"Inilah yang memungkinkan kita memebangun tol, pelabuhan, bandara, kereta api dan berbagai infra struktur lain tanpa gejolak dan tanpa penolakan," imbuhnya.
Taufiqulhadi mengungkapkan, justru UU No. 2 Tahun 2012 sering cenderung menimbulkan masalah, karena dalam UU tersebut dikenal dengan istilah ganti rugi.
"Rakyat tidak mau rugi. Seharusnya rakyat harus ganti untung. Rakyat menjadi pesimis dengan penggunaan istilah ganti rugi ini. Kini penamaan-penamaan dalam pasal UU Ciptaker kita sesuaikan untuk menghindari pesimisme rakyat," ujarnya.

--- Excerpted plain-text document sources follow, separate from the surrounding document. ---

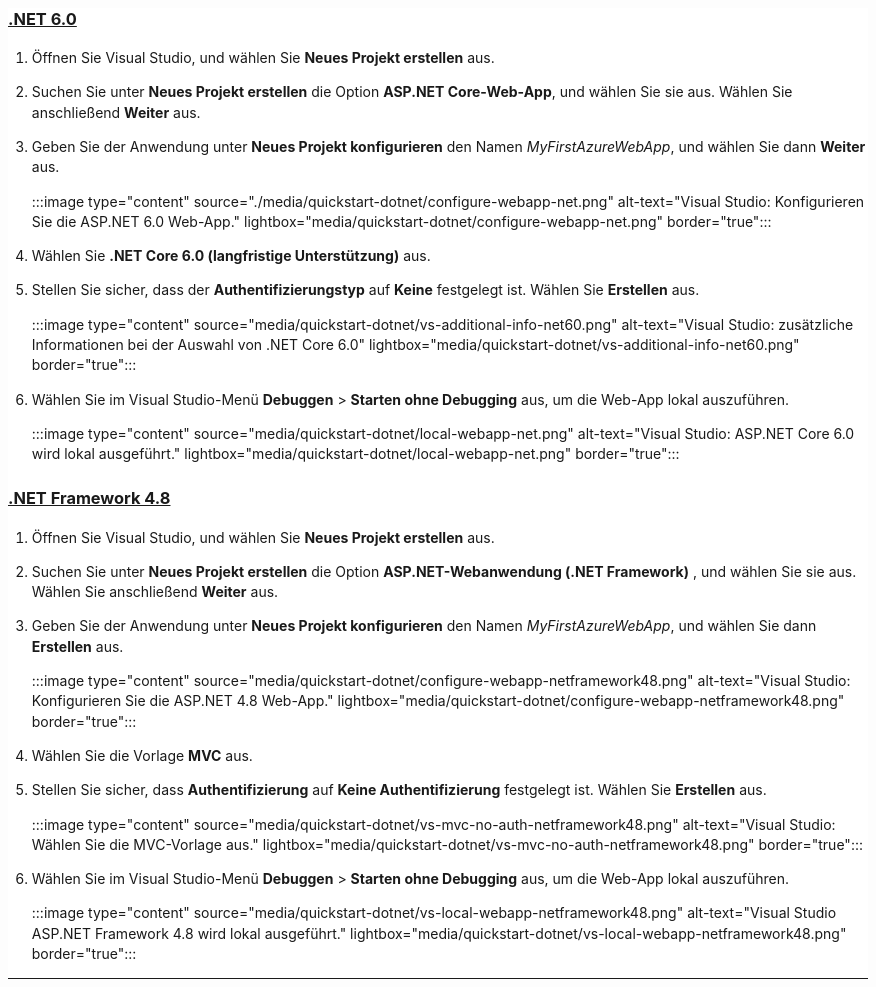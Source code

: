 ### <a name="net-60"></a>[.NET 6.0](#tab/net60)

1. Öffnen Sie Visual Studio, und wählen Sie **Neues Projekt erstellen** aus.
1. Suchen Sie unter **Neues Projekt erstellen** die Option **ASP.NET Core-Web-App**, und wählen Sie sie aus. Wählen Sie anschließend **Weiter** aus.
1. Geben Sie der Anwendung unter **Neues Projekt konfigurieren** den Namen _MyFirstAzureWebApp_, und wählen Sie dann **Weiter** aus.

   :::image type="content" source="./media/quickstart-dotnet/configure-webapp-net.png" alt-text="Visual Studio: Konfigurieren Sie die ASP.NET 6.0 Web-App." lightbox="media/quickstart-dotnet/configure-webapp-net.png" border="true":::

1. Wählen Sie **.NET Core 6.0 (langfristige Unterstützung)** aus.
1. Stellen Sie sicher, dass der **Authentifizierungstyp**  auf **Keine** festgelegt ist. Wählen Sie **Erstellen** aus.

   :::image type="content" source="media/quickstart-dotnet/vs-additional-info-net60.png" alt-text="Visual Studio: zusätzliche Informationen bei der Auswahl von .NET Core 6.0" lightbox="media/quickstart-dotnet/vs-additional-info-net60.png" border="true":::

1. Wählen Sie im Visual Studio-Menü **Debuggen** > **Starten ohne Debugging** aus, um die Web-App lokal auszuführen.

   :::image type="content" source="media/quickstart-dotnet/local-webapp-net.png" alt-text="Visual Studio: ASP.NET Core 6.0 wird lokal ausgeführt." lightbox="media/quickstart-dotnet/local-webapp-net.png" border="true":::

### <a name="net-framework-48"></a>[.NET Framework 4.8](#tab/netframework48)

1. Öffnen Sie Visual Studio, und wählen Sie **Neues Projekt erstellen** aus.
1. Suchen Sie unter **Neues Projekt erstellen** die Option **ASP.NET-Webanwendung (.NET Framework)** , und wählen Sie sie aus. Wählen Sie anschließend **Weiter** aus.
1. Geben Sie der Anwendung unter **Neues Projekt konfigurieren** den Namen _MyFirstAzureWebApp_, und wählen Sie dann **Erstellen** aus.

   :::image type="content" source="media/quickstart-dotnet/configure-webapp-netframework48.png" alt-text="Visual Studio: Konfigurieren Sie die ASP.NET 4.8 Web-App." lightbox="media/quickstart-dotnet/configure-webapp-netframework48.png" border="true":::

1. Wählen Sie die Vorlage **MVC** aus.
1. Stellen Sie sicher, dass **Authentifizierung** auf **Keine Authentifizierung** festgelegt ist. Wählen Sie **Erstellen** aus.

   :::image type="content" source="media/quickstart-dotnet/vs-mvc-no-auth-netframework48.png" alt-text="Visual Studio: Wählen Sie die MVC-Vorlage aus." lightbox="media/quickstart-dotnet/vs-mvc-no-auth-netframework48.png" border="true":::

1. Wählen Sie im Visual Studio-Menü **Debuggen** > **Starten ohne Debugging** aus, um die Web-App lokal auszuführen.

   :::image type="content" source="media/quickstart-dotnet/vs-local-webapp-netframework48.png" alt-text="Visual Studio ASP.NET Framework 4.8 wird lokal ausgeführt." lightbox="media/quickstart-dotnet/vs-local-webapp-netframework48.png" border="true":::

---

Kalau soal penitipan uang ganti rugi di pengadilan, tambah Taufiqulhadi, hal itu disebut konsinyasi.
"Masalah konsinyasi ini telah diatur dalam pasal 42 KUH Perdata. Konsinyasi dalam dalam UU itu dimaksudkan untuk melindungi rakyat yang sedang beperkara, misalnya jika harga tanah sudah disepakati, tetapi di atas objek tanah yang sama terjadi klaim tumpang tindih di antara warga. Maka klaim tumpang tundih tersebut harus diselesaikan di pengadilan," ujarnya.
Menurut Taufiqulhadi, agar pembangunan fasilitas umum bisa terus dijalankan, maka Undang-Undang mengharuskan pemerintah menitipkan uang di pengadilan.
"Jadi konsinyasi itu adalah melindungi kepentingan masyarakat," katanya.